With digital engineering you can create a connected product, process or service that quickly eliminates large costs and creates new value streams.
The world of emerging technology has always been awash with buzzwords, and it is our job as industry analysts to try and make sense of what is happening or going to happen in and around our fields of expertise. We are seeing the evolution and convergence of technology approaches and a shift in the industrial sector from what was previously called "digital transformation" toward a fuller view of the digital ecosystem, creating an opportunity for the concept of "digital engineering" to be the next major service advancement in operational technology, or OT.
Let us consider what has happened so far in technical advancements of the industrial and operational technology world. The diagram below represents a timeline that shows the impact of emerging technologies on solving problems or improving processes in industrial venues such as factories.
Originally, factories were fairly self-contained units centered on an enterprise back-office system, or in industrial parlance, a manufacturing resource planning, or MRP, system. These systems are composed of a suite of applications that coordinate manufacturing processes, such as product planning, parts purchasing and inventory control, as well as product distribution, fulfilment, and order tracking. The emergence of enterprise resource planning, or ERP, systems in the late 1980s added finance, accounting, human resources, and marketing application modules to the existing MRP functions. In a sense, digital engineering, digital twins and the industrial metaverse are taking all organizations back to the manufacturing roots of the systems that most businesses now use to operate. As factory machinery is instrumented to enable the collection of industrial data, this data is beginning to flow outside the factory walls and feed back-office enterprise applications.
It should be noted that not everyone is at this stage of development, but we are describing a general direction of travel.
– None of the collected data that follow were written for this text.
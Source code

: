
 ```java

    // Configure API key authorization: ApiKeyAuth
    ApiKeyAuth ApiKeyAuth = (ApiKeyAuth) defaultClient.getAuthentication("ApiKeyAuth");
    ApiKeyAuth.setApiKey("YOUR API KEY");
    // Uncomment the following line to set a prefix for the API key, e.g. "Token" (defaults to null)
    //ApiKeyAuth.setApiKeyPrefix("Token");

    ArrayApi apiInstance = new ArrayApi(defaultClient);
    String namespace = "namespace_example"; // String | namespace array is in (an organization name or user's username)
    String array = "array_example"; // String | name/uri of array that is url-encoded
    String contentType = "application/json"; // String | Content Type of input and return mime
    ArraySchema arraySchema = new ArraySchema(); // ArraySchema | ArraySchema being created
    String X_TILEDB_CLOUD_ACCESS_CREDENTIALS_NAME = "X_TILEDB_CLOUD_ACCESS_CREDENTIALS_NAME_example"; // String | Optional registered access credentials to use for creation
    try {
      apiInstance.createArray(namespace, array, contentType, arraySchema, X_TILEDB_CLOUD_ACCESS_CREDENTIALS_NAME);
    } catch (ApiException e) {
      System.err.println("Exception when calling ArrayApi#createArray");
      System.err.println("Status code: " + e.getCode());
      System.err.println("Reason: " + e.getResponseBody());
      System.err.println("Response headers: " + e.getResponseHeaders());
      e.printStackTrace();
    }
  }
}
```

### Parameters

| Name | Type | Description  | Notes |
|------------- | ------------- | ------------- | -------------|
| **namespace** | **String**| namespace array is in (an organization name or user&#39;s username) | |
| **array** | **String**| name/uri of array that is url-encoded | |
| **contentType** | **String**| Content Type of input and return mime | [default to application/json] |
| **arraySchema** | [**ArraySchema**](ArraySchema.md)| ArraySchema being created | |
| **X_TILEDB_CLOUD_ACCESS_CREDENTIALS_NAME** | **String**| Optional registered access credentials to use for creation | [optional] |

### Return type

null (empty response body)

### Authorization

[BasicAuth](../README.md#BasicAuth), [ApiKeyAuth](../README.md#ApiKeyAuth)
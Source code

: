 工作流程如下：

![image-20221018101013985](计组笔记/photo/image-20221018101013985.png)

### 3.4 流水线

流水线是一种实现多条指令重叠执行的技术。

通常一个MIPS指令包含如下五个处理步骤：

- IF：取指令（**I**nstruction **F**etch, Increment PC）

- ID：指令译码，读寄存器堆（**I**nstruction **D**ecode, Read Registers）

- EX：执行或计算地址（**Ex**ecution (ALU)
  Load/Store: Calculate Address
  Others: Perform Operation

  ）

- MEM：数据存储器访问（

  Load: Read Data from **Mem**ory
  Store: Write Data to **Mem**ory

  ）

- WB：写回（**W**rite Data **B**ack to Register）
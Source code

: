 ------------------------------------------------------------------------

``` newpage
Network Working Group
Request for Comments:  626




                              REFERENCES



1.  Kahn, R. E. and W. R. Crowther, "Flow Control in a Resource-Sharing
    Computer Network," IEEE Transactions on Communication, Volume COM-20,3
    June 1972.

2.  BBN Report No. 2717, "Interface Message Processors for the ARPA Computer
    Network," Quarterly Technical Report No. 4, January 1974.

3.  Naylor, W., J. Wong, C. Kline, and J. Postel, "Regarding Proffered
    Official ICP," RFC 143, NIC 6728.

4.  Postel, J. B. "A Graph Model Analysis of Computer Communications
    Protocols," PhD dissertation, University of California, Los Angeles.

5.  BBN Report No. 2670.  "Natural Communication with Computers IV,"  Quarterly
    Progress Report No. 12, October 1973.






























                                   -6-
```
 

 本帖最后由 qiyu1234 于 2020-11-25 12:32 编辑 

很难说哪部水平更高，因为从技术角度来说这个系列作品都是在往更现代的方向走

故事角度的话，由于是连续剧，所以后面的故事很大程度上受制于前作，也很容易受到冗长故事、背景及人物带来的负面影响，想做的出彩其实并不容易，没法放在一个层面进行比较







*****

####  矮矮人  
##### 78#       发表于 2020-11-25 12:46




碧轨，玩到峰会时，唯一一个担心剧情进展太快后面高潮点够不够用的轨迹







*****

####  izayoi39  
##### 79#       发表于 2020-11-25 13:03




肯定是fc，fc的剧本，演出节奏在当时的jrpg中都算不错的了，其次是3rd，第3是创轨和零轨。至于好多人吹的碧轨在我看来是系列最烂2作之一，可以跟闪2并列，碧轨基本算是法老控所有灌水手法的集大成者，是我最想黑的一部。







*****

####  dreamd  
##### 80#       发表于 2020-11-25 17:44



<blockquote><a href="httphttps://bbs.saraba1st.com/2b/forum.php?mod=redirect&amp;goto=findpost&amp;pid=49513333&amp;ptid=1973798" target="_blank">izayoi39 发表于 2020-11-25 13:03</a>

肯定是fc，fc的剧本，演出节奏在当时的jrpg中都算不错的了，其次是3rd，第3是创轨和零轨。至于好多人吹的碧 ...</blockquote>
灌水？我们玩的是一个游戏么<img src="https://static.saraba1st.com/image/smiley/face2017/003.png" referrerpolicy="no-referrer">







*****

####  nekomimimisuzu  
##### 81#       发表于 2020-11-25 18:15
The connectivity of factories was also apparent as enterprise IT systems underwent a shift to more cloud-based approaches and localized planning systems were replaced with edge and cloud applications. Organizationally, IT and OT groups must cooperate since the technology being applied in each area is of the same form and type. Data, in particular the IoT data in OT, becomes the unifier. This leads to doing more with the data, as well as the evolution of AI/ML processes such as predictive maintenance. The evolution of AI/ML technology approaches is also key to the advancement of autonomous robotics, leading to "smarter" facilities being operated. Technology such as augmented reality, or AR, (with smart glasses or even smartphones) exists on the shop floor to help engineers get remote support or see extra detail about work that needs to be performed.
The response to the pandemic has spurred these activities to deploy advanced technologies — with national lockdowns and shelter-in-place directives, the ability to remotely assist local field engineers (and in some cases the internal enterprise teams themselves), to take over the management and maintenance of equipment, has been the difference between a business surviving or going under.
The take-up of cloud services by organizations has been boosted by the need for the rapid deployment of online access to customers and suppliers, and for employees to work from home. This change in approach from large IT applications to cloud-based services also offers more scope for cross-supplier services to be woven together via digital threads (a digital thread is a data-driven architecture that links together information generated across the life cycle of a product or process) to support an operational digital twin, or to make quicker changes in things like supply chain flow.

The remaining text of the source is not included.